China’s Xinjiang Uyghur Autonomous Region is experiencing a crisis of securitization and mass incarceration. In Soundscapes of Uyghur Islam, author Rachel Harris examines the religious practice of a group of Uyghur women in a small village now engulfed in this chaos. Despite their remote location, these village women are mobile and connected, and their religious soundscapes flow out across transnational networks. Harris explores the spiritual and political geographies they inhabit, moving outward from the village to trace connections with Mecca, Istanbul, Bishkek, and Beijing. Sound, embodiment, and territoriality illuminate both the patterns of religious change among Uyghurs and the policies of cultural erasure used by the Chinese state to reassert its control over the land the Uyghurs occupy. By drawing on contemporary approaches to the circulation of popular music, Harris considers how various forms of Islam that arrive via travel and the Internet come into dialogue with local embodied practices. Synthesized together, these practices create new forms that facilitate powerful, affective experiences of faith.

REVIEWS

“Over two decades of research, Harris has witnessed the Uyghur soundscape flourish and shrivel in response to the systematic oppression of people, exercised in part through sonic engineering by the Chinese authorities, alongside the institutional coercion of the faithful by the forces of globalized, Islamic conservatism. Harris shifts from in-situ fieldwork in Xinjiang, to work in the Uyghur borderland sites of migration in Kazakhstan and Kyrgyzstan, and via the internet where social media platforms convey both the construction of individual and collective subjectivities as well as the destructive forces of globalized, radical Islamism. From Quranic recitation to Uyghur music and dance, to the use of insidious song as torture for the incarcerated, Harris invokes notions of repetition and layering to intertwine the ways in which sounds are produced and embodied. Her long-standing interest in music and gender is reflected in a woman-centered approach to ethnography that  prioritizes collaborative relationships with female colleagues and interlocutors, and foregrounds the multiple perpetrators of slow violence to women and women’s ways by both religion and the state. Beautifully theorized and fluidly written, Soundscapes of Uyghur Islam is a model for ethnomusicology in the 21st century.”

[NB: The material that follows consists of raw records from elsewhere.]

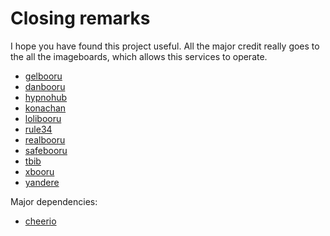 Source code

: # Closing remarks

I hope you have found this project useful. All the major credit really goes to the all the imageboards, which allows this services to operate.

- [gelbooru](https://gelbooru.com)
- [danbooru](https://danbooru.donmai.us)
- [hypnohub](https://hypnohub.net)
- [konachan](https://konachan.com)
- [lolibooru](https://lolibooru.moe)
- [rule34](https://rule34.xxx)
- [realbooru](https://realbooru.com)
- [safebooru](https://safebooru.org)
- [tbib](https://tbib.org)
- [xbooru](https://xbooru.com)
- [yandere](https://yande.re)

Major dependencies:
- [cheerio](https://cheerio.js.org/) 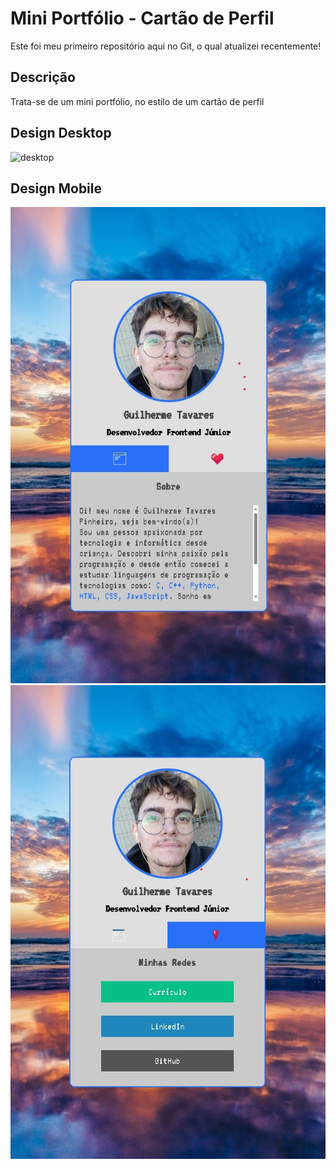 # Mini Portfólio - Cartão de Perfil

Este foi meu primeiro repositório aqui no Git, o qual atualizei recentemente!

## Descrição

Trata-se de um mini portfólio, no estilo de um cartão de perfil

## Design Desktop

<img src="/src/images/design-desktop.jpg" alt="desktop">

## Design Mobile

<img src="/src/imagens/design-mobile-1.jpg" alt="desktop">

<img src="/src/imagens/design-mobile-2.jpg" alt="desktop">

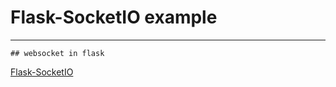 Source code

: # Flask-SocketIO example
---
`## websocket in flask `

[Flask-SocketIO](https://github.com/miguelgrinberg/Flask-SocketIO)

Professor Anne K. Rasmussen (author of Women, the Recited Qur’an, and Islamic Music in Indonesia)

“This book does more to explain the relationship between Uyghurs and Islam in the 21st century than any other scholarship to date. By juxtaposing and interweaving ethnographic analyses of secret Sufi rituals, Quranic recitation, horror-film-influenced supernatural rumors, and state-enforced dance, Harris reveals the mutable stratigraphy of Islams under China’s colonial rule. An utterly necessary book, and a fascinating, nuanced read that deserves the attention of scholars, policy makers, and general readers alike.”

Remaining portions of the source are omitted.